■ **Problem description**
Lines containing the word "talawa" are to be copied from the data below.

■ **Extracted records**
*** Begin section ***
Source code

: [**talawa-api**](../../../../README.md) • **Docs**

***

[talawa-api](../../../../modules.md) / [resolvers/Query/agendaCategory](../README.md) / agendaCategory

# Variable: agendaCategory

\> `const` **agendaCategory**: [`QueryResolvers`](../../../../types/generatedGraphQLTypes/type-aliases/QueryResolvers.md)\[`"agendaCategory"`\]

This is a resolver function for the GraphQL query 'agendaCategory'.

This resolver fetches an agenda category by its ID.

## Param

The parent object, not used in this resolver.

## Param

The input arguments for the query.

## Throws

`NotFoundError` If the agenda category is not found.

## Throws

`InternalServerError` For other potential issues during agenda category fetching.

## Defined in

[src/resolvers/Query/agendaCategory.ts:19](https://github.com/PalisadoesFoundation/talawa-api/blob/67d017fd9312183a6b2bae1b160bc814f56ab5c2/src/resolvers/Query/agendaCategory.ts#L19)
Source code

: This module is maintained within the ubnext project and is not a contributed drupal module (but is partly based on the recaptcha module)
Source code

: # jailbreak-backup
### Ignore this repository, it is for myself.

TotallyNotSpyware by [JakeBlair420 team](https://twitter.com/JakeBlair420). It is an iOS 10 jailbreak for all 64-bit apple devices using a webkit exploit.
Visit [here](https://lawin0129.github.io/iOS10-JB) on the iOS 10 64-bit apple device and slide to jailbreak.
*** End section ***
■ **Expected answer**
: [**talawa-api**](../../../../README.md) • **Docs**
[talawa-api](../../../../modules.md) / [resolvers/Query/agendaCategory](../README.md) / agendaCategory
[src/resolvers/Query/agendaCategory.ts:19](https://github.com/PalisadoesFoundation/talawa-api/blob/67d017fd9312183a6b2bae1b160bc814f56ab5c2/src/resolvers/Query/agendaCategory.ts#L19)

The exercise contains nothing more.